Exercise directions
Filter the lines below, copying only those with the string "desktop".

(Information begins)

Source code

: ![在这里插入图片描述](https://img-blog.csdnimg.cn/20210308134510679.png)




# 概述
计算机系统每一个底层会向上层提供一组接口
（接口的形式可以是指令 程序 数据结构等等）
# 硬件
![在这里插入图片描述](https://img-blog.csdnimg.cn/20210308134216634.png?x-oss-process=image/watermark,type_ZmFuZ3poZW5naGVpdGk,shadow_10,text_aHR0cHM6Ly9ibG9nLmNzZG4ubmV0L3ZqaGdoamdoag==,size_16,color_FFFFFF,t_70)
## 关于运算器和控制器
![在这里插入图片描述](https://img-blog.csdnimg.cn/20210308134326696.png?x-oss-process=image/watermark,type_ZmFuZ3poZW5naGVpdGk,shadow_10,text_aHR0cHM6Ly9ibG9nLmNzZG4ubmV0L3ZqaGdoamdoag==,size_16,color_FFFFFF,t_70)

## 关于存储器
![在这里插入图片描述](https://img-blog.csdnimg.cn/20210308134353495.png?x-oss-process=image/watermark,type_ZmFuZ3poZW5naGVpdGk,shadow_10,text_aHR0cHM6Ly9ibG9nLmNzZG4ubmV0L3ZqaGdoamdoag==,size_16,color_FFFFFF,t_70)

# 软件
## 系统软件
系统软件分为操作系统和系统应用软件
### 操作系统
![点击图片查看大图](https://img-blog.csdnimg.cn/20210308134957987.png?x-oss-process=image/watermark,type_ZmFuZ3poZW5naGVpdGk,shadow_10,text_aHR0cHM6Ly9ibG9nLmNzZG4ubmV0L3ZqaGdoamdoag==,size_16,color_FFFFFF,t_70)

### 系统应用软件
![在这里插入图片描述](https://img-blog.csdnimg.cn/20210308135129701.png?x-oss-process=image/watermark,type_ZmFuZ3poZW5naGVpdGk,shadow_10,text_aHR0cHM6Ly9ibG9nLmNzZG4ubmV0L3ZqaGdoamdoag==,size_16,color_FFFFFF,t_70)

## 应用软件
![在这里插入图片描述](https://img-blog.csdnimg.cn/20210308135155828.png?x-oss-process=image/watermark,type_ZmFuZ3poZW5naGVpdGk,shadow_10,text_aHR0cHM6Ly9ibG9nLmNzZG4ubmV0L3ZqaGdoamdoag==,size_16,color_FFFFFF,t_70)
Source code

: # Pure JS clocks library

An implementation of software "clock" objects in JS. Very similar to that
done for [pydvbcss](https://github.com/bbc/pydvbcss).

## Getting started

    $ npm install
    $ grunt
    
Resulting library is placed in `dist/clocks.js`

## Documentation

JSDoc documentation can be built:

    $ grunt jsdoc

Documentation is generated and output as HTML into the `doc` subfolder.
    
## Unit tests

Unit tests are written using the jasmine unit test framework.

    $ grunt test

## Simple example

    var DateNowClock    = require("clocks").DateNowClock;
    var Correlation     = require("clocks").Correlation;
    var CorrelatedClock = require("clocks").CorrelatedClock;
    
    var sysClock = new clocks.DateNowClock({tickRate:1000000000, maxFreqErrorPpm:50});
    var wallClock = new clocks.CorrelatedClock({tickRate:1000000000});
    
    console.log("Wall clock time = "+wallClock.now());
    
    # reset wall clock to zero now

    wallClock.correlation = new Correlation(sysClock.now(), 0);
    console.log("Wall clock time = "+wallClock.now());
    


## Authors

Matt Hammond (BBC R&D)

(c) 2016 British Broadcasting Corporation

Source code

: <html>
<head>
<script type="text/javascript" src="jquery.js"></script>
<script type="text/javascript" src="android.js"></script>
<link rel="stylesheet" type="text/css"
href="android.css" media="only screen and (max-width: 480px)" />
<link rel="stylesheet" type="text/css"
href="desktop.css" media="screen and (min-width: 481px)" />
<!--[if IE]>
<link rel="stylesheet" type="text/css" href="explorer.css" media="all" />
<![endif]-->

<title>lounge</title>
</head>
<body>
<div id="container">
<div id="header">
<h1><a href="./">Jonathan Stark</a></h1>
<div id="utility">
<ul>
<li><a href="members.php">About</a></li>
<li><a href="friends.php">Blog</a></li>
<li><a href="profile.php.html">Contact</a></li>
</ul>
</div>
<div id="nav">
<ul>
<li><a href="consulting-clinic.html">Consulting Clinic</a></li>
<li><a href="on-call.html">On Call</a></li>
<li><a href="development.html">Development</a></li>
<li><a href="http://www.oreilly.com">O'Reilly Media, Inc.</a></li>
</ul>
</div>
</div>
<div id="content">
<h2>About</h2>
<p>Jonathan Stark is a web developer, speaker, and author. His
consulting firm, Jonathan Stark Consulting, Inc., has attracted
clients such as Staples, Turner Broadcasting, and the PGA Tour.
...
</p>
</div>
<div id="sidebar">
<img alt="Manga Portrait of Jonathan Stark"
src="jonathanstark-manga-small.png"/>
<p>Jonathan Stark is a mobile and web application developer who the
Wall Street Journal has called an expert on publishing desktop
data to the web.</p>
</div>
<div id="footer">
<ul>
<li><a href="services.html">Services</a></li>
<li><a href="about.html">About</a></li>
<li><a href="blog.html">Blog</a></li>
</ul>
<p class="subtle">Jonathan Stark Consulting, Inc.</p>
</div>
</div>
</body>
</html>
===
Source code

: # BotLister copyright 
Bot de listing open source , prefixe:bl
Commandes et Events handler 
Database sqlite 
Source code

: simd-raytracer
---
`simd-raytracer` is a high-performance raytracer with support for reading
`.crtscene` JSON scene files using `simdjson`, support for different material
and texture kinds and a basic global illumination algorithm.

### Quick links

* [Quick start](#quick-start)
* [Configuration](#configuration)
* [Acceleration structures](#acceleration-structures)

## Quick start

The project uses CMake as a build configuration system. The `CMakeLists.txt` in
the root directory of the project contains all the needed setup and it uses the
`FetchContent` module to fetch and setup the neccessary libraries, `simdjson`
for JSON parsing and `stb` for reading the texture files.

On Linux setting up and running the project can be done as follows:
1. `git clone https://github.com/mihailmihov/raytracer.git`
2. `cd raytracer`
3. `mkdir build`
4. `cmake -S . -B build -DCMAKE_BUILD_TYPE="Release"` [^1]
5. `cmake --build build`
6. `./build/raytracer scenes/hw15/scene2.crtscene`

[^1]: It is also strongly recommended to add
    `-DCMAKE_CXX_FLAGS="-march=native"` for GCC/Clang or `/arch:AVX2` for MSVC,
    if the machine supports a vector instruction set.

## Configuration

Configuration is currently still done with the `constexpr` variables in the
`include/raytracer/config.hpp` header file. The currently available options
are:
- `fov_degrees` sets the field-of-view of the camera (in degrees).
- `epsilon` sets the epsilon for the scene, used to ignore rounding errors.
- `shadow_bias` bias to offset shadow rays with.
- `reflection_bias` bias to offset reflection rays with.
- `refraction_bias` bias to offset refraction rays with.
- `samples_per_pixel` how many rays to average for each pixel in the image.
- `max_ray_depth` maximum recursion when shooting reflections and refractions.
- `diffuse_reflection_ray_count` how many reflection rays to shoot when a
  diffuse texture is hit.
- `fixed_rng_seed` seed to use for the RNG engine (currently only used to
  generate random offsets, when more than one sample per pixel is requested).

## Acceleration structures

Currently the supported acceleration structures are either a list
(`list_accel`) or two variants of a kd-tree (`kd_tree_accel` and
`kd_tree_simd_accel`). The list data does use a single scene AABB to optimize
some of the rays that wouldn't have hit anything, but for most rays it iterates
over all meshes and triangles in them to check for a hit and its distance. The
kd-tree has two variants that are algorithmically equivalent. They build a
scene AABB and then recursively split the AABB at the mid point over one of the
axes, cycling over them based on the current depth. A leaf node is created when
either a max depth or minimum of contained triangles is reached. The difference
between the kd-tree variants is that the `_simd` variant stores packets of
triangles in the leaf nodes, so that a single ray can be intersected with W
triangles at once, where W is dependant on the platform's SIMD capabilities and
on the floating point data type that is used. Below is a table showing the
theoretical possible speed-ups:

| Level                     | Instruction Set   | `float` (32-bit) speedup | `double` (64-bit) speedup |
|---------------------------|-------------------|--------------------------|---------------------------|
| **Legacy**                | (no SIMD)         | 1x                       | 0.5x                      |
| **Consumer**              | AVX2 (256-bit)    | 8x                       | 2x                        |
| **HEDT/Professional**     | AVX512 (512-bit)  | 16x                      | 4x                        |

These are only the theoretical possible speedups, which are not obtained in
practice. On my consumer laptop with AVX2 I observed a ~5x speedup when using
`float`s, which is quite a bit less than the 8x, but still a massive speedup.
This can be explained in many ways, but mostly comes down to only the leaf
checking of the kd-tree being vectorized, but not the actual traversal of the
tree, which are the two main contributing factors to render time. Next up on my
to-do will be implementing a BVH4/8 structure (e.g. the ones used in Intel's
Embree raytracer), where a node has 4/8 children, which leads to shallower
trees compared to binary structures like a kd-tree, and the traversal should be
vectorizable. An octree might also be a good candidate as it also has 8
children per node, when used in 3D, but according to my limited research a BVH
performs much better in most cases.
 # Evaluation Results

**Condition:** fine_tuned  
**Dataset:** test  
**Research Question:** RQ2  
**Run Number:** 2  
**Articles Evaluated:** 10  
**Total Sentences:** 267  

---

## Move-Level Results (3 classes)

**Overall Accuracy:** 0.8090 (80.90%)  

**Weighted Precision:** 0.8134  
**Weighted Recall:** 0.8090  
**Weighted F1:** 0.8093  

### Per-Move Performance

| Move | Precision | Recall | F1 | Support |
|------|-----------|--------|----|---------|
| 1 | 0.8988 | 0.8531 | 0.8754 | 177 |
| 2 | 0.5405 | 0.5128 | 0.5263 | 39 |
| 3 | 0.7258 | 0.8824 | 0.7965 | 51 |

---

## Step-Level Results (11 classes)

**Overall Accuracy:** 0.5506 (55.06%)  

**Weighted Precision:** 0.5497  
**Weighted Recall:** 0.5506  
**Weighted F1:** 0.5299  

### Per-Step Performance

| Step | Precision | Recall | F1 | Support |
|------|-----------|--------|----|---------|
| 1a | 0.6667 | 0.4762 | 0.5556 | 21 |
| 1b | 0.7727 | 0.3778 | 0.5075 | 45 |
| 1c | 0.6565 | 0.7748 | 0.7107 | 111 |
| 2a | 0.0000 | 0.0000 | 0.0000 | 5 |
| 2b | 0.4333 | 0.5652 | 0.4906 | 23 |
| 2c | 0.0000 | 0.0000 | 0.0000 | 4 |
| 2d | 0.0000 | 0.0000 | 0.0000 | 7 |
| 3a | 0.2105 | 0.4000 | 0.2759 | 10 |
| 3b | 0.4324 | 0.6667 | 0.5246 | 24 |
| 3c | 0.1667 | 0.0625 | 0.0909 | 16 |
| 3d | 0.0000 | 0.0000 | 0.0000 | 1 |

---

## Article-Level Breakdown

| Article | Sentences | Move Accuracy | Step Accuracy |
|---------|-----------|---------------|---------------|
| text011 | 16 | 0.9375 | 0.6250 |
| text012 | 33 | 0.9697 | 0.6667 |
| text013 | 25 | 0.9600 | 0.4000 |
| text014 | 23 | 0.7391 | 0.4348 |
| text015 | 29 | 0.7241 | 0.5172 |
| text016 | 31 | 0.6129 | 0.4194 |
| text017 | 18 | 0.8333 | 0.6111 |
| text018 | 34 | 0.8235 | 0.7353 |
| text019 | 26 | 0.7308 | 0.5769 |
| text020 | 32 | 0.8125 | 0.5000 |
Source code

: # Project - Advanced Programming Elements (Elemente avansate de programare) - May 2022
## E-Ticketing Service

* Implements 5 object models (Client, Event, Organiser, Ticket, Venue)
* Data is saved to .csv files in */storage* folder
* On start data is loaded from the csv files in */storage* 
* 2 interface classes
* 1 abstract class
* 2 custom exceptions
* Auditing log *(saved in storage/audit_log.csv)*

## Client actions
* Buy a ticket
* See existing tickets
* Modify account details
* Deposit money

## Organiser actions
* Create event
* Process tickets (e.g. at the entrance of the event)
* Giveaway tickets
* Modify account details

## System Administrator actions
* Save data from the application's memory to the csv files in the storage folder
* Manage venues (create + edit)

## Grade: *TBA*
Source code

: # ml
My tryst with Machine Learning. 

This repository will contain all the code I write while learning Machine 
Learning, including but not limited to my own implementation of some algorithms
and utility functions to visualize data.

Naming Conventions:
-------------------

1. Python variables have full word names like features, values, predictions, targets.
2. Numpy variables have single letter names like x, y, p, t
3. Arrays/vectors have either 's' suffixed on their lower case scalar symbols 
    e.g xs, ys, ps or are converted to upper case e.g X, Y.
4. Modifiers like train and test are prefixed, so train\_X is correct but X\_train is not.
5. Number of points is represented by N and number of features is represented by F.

(Information ends)

Expected answer
href="desktop.css" media="screen and (min-width: 481px)" />
Wall Street Journal has called an expert on publishing desktop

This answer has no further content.